Dryden Ian L, Hirst Jonathan D, Melville James L
School of Mathematical Sciences, University of Nottingham, University Park, Nottingham NG7 2RD, UK.
Biometrics. 2007 Mar;63(1):237-51. doi: 10.1111/j.1541-0420.2006.00622.x.
We consider Bayesian methodology for comparing two or more unlabeled point sets. Application of the technique to a set of steroid molecules illustrates its potential utility involving the comparison of molecules in chemoinformatics and bioinformatics. We initially match a pair of molecules, where one molecule is regarded as random and the other fixed. A type of mixture model is proposed for the point set coordinates, and the parameters of the distribution are a labeling matrix (indicating which pairs of points match) and a concentration parameter. An important property of the likelihood is that it is invariant under rotations and translations of the data. Bayesian inference for the parameters is carried out using Markov chain Monte Carlo simulation, and it is demonstrated that the procedure works well on the steroid data. The posterior distribution is difficult to simulate from, due to multiple local modes, and we also use additional data (partial charges on atoms) to help with this task. An approximation is considered for speeding up the simulation algorithm, and the approximating fast algorithm leads to essentially identical inference to that under the exact method for our data. Extensions to multiple molecule alignment are also introduced, and an algorithm is described which also works well on the steroid data set. After all the steroid molecules have been matched, exploratory data analysis is carried out to examine which molecules are similar. Also, further Bayesian inference for the multiple alignment problem is considered.

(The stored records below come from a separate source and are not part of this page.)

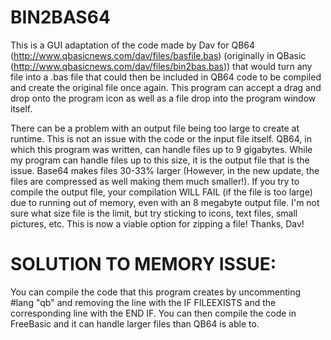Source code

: # BIN2BAS64
This is a GUI adaptation of the code made by Dav for QB64 (http://www.qbasicnews.com/dav/files/basfile.bas) (originally in QBasic (http://www.qbasicnews.com/dav/files/bin2bas.bas)) that would turn any file into a .bas file that could then be included in QB64 code to be compiled and create the original file once again.
This program can accept a drag and drop onto the program icon as well as a file drop into the program window itself.

There can be a problem with an output file being too large to create at runtime. This is not an issue with the code or the input file itself.
QB64, in which this program was written, can handle files up to 9 gigabytes. While my program can handle files up to this size, it is the output file that is the issue. Base64 makes files 30-33% larger (However, in the new update, the files are compressed as well making them much smaller!). If you try to compile the output file, your compilation WILL FAIL (if the file is too large) due to running out of memory, even with an 8 megabyte output file. I'm not sure what size file is the limit, but try sticking to icons, text files, small pictures, etc. 
This is now a viable option for zipping a file! Thanks, Dav!

# SOLUTION TO MEMORY ISSUE:
You can compile the code that this program creates by uncommenting #lang "qb" and removing the line with the IF FILEEXISTS and the corresponding line with the END IF. You can then compile the code in FreeBasic and it can handle larger files than QB64 is able to.
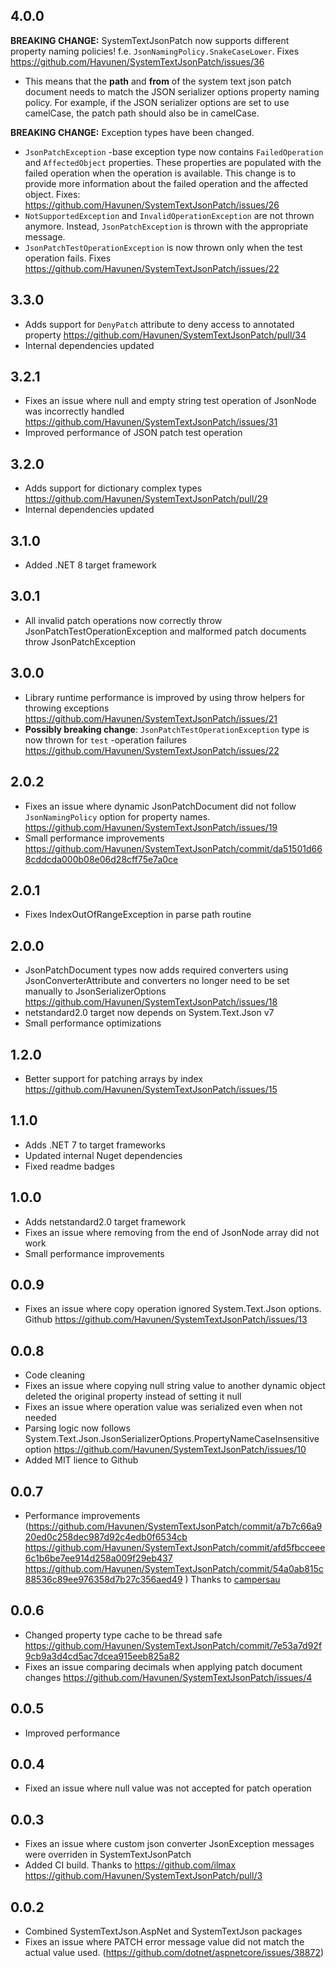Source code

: ## 4.0.0

**BREAKING CHANGE:** SystemTextJsonPatch now supports different property naming policies!
f.e. `JsonNamingPolicy.SnakeCaseLower`. Fixes https://github.com/Havunen/SystemTextJsonPatch/issues/36

- This means that the **path** and **from** of the system text json patch document needs to match the JSON serializer options property naming policy.
For example, if the JSON serializer options are set to use camelCase, the patch path should also be in camelCase.

**BREAKING CHANGE:** Exception types have been changed.

- `JsonPatchException` -base exception type now contains `FailedOperation` and `AffectedObject` properties.
These properties are populated with the failed operation when the operation is available.
This change is to provide more information about the failed operation and the affected object. Fixes: https://github.com/Havunen/SystemTextJsonPatch/issues/26
- `NotSupportedException` and `InvalidOperationException` are not thrown anymore. Instead, `JsonPatchException` is thrown with the appropriate message.
- `JsonPatchTestOperationException` is now thrown only when the test operation fails. Fixes https://github.com/Havunen/SystemTextJsonPatch/issues/22

## 3.3.0
- Adds support for `DenyPatch` attribute to deny access to annotated property https://github.com/Havunen/SystemTextJsonPatch/pull/34
- Internal dependencies updated

## 3.2.1
- Fixes an issue where null and empty string test operation of JsonNode was incorrectly handled https://github.com/Havunen/SystemTextJsonPatch/issues/31
- Improved performance of JSON patch test operation

## 3.2.0
- Adds support for dictionary complex types https://github.com/Havunen/SystemTextJsonPatch/pull/29
- Internal dependencies updated

## 3.1.0
- Added .NET 8 target framework

## 3.0.1
- All invalid patch operations now correctly throw JsonPatchTestOperationException and malformed patch documents throw JsonPatchException


## 3.0.0
- Library runtime performance is improved by using throw helpers for throwing exceptions https://github.com/Havunen/SystemTextJsonPatch/issues/21
- **Possibly breaking change**: `JsonPatchTestOperationException` type is now thrown for `test` -operation failures https://github.com/Havunen/SystemTextJsonPatch/issues/22


## 2.0.2
- Fixes an issue where dynamic JsonPatchDocument did not follow `JsonNamingPolicy` option for property names. https://github.com/Havunen/SystemTextJsonPatch/issues/19
- Small performance improvements https://github.com/Havunen/SystemTextJsonPatch/commit/da51501d668cddcda000b08e06d28cff75e7a0ce

## 2.0.1
- Fixes IndexOutOfRangeException in parse path routine

## 2.0.0
- JsonPatchDocument types now adds required converters using JsonConverterAttribute and converters no longer need to be set manually to JsonSerializerOptions https://github.com/Havunen/SystemTextJsonPatch/issues/18
- netstandard2.0 target now depends on System.Text.Json v7
- Small performance optimizations

## 1.2.0
- Better support for patching arrays by index https://github.com/Havunen/SystemTextJsonPatch/issues/15

## 1.1.0
- Adds .NET 7 to target frameworks
- Updated internal Nuget dependencies
- Fixed readme badges

## 1.0.0
- Adds netstandard2.0 target framework
- Fixes an issue where removing from the end of JsonNode array did not work
- Small performance improvements

## 0.0.9
- Fixes an issue where copy operation ignored System.Text.Json options. Github https://github.com/Havunen/SystemTextJsonPatch/issues/13

## 0.0.8
- Code cleaning
- Fixes an issue where copying null string value to another dynamic object deleted the original property instead of setting it null
- Fixes an issue where operation value was serialized even when not needed
- Parsing logic now follows System.Text.Json.JsonSerializerOptions.PropertyNameCaseInsensitive option https://github.com/Havunen/SystemTextJsonPatch/issues/10
- Added MIT lience to Github

## 0.0.7
- Performance improvements (https://github.com/Havunen/SystemTextJsonPatch/commit/a7b7c66a920ed0c258dec987d92c4edb0f6534cb https://github.com/Havunen/SystemTextJsonPatch/commit/afd5fbcceee6c1b6be7ee914d258a009f29eb437 https://github.com/Havunen/SystemTextJsonPatch/commit/54a0ab815c88536c89ee976358d7b27c356aed49 ) Thanks to [campersau](https://github.com/campersau)

## 0.0.6
- Changed property type cache to be thread safe https://github.com/Havunen/SystemTextJsonPatch/commit/7e53a7d92f9cb9a3d4cd5ac7dcea915eeb825a82
- Fixes an issue comparing decimals when applying patch document changes https://github.com/Havunen/SystemTextJsonPatch/issues/4

## 0.0.5
- Improved performance

## 0.0.4
- Fixed an issue where null value was not accepted for patch operation

## 0.0.3
- Fixes an issue where custom json converter JsonException messages were overriden in SystemTextJsonPatch
- Added CI build. Thanks to https://github.com/ilmax https://github.com/Havunen/SystemTextJsonPatch/pull/3


## 0.0.2

- Combined SystemTextJson.AspNet and SystemTextJson packages
- Fixes an issue where PATCH error message value did not match the actual value used. (https://github.com/dotnet/aspnetcore/issues/38872)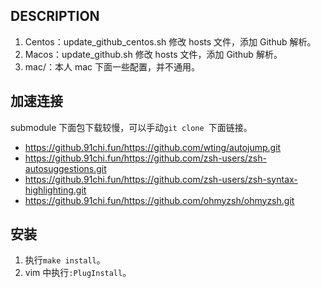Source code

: ## DESCRIPTION

1. Centos：update_github_centos.sh 修改 hosts 文件，添加 Github 解析。
2. Macos：update_github.sh 修改 hosts 文件，添加 Github 解析。
3. mac/：本人 mac 下面一些配置，并不通用。

## 加速连接

submodule 下面包下载较慢，可以手动`git clone `下面链接。

-   https://github.91chi.fun/https://github.com/wting/autojump.git
-   https://github.91chi.fun/https://github.com/zsh-users/zsh-autosuggestions.git
-   https://github.91chi.fun/https://github.com/zsh-users/zsh-syntax-highlighting.git
-   https://github.91chi.fun/https://github.com/ohmyzsh/ohmyzsh.git

## 安装

1. 执行`make install`。
2. vim 中执行`:PlugInstall`。
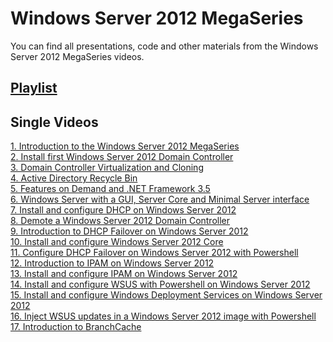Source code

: # Windows Server 2012 MegaSeries
You can find all presentations, code and other materials from the Windows Server 2012 MegaSeries videos.

## [Playlist](https://www.youtube.com/playlist?list=PLBYrLLXZvp0zLhPNx8CXLSrstq72JGeG9)

## Single Videos
[1. Introduction to the Windows Server 2012 MegaSeries](https://youtu.be/JbIZKTE3RLo) <br />
[2. Install first Windows Server 2012 Domain Controller](https://youtu.be/G-8KDe4tVe0)<br/>
[3. Domain Controller Virtualization and Cloning](https://youtu.be/IfHOMDB1eck)<br/>
[4. Active Directory Recycle Bin](https://youtu.be/tLAMYiBWVsc)<br/>
[5. Features on Demand and .NET Framework 3.5](https://youtu.be/jbcf6_JTEBU)<br/>
[6. Windows Server with a GUI, Server Core and Minimal Server interface](https://youtu.be/cgcul8nup0s)<br/>
[7. Install and configure DHCP on Windows Server 2012](https://youtu.be/XMgoi1-56xs)<br/>
[8. Demote a Windows Server 2012 Domain Controller](https://youtu.be/8pmCDC0Ppmw)<br/>
[9. Introduction to DHCP Failover on Windows Server 2012](https://youtu.be/7nW6TVh_y9g)<br/>
[10. Install and configure Windows Server 2012 Core](https://youtu.be/Xc1qiAbwhz4)<br/>
[11. Configure DHCP Failover on Windows Server 2012 with Powershell](https://youtu.be/XAjxQ7hmvtA)<br/>
[12. Introduction to IPAM on Windows Server 2012](https://youtu.be/jAwN0EW2oec)<br/>
[13. Install and configure IPAM on Windows Server 2012](https://youtu.be/wlGzhjwyGO0)<br/>
[14. Install and configure WSUS with Powershell on Windows Server 2012](https://youtu.be/kkS2miGH_jA)<br/>
[15. Install and configure Windows Deployment Services on Windows Server 2012](https://youtu.be/mnSyN268otI)<br/>
[16. Inject WSUS updates in a Windows Server 2012 image with Powershell](https://youtu.be/o5M6v9rWj5I)<br/>
[17. Introduction to BranchCache](https://youtu.be/D2Tl_SJQr4U)
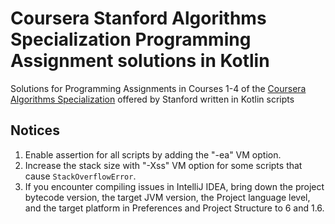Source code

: # Coursera Stanford Algorithms Specialization Programming Assignment solutions in Kotlin
Solutions for Programming Assignments in Courses 1-4 of the [Coursera Algorithms Specialization](https://www.coursera.org/specializations/algorithms) offered by Stanford written in Kotlin scripts

## Notices
1. Enable assertion for all scripts by adding the "-ea" VM option.
1. Increase the stack size with "-Xss" VM option for some scripts that cause `StackOverflowError`.
1. If you encounter compiling issues in IntelliJ IDEA, bring down the project bytecode version, the target JVM version, the Project language level, and the target platform in Preferences and Project Structure to 6 and 1.6.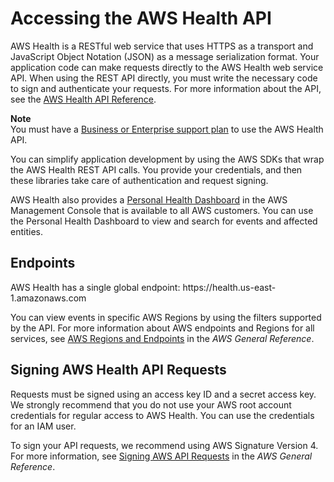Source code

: # Accessing the AWS Health API<a name="health-api"></a>

AWS Health is a RESTful web service that uses HTTPS as a transport and JavaScript Object Notation \(JSON\) as a message serialization format\. Your application code can make requests directly to the AWS Health web service API\. When using the REST API directly, you must write the necessary code to sign and authenticate your requests\. For more information about the API, see the [AWS Health API Reference](https://docs.aws.amazon.com/health/latest/APIReference/)\.

**Note**  
You must have a [Business or Enterprise support plan](https://aws.amazon.com/premiumsupport/compare-plans/) to use the AWS Health API\.

You can simplify application development by using the AWS SDKs that wrap the AWS Health REST API calls\. You provide your credentials, and then these libraries take care of authentication and request signing\.

AWS Health also provides a [Personal Health Dashboard](https://phd.aws.amazon.com/phd/home#/) in the AWS Management Console that is available to all AWS customers\. You can use the Personal Health Dashboard to view and search for events and affected entities\.

## Endpoints<a name="endpoints"></a>

AWS Health has a single global endpoint: https://health\.us\-east\-1\.amazonaws\.com 

You can view events in specific AWS Regions by using the filters supported by the API\. For more information about AWS endpoints and Regions for all services, see [AWS Regions and Endpoints](https://docs.aws.amazon.com/general/latest/gr/rande.html) in the *AWS General Reference*\.

## Signing AWS Health API Requests<a name="signing"></a>

Requests must be signed using an access key ID and a secret access key\. We strongly recommend that you do not use your AWS root account credentials for regular access to AWS Health\. You can use the credentials for an IAM user\.

To sign your API requests, we recommend using AWS Signature Version 4\. For more information, see [Signing AWS API Requests](https://docs.aws.amazon.com/general/latest/gr/signing_aws_api_requests.html) in the *AWS General Reference*\.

我们考虑使用贝叶斯方法来比较两个或更多未标记的点集。将该技术应用于一组类固醇分子,说明了其在化学信息学和生物信息学中分子比较方面的潜在效用。我们首先匹配一对分子,其中一个分子被视为随机的,另一个是固定的。针对点集坐标提出了一种混合模型类型,分布的参数是一个标记矩阵(指示哪些点对匹配)和一个浓度参数。似然的一个重要特性是它在数据的旋转和平移下是不变的。使用马尔可夫链蒙特卡罗模拟对参数进行贝叶斯推断,结果表明该过程在类固醇数据上效果良好。由于存在多个局部模式,后验分布难以模拟,我们还使用额外的数据(原子上的部分电荷)来辅助这项任务。考虑了一种用于加速模拟算法的近似方法,对于我们的数据,近似快速算法得出的推断与精确方法下的推断基本相同。还介绍了对多个分子比对的扩展,并描述了一种在类固醇数据集上也能很好工作的算法。在所有类固醇分子都匹配之后,进行探索性数据分析以检查哪些分子是相似的。此外,还考虑了对多个比对问题的进一步贝叶斯推断。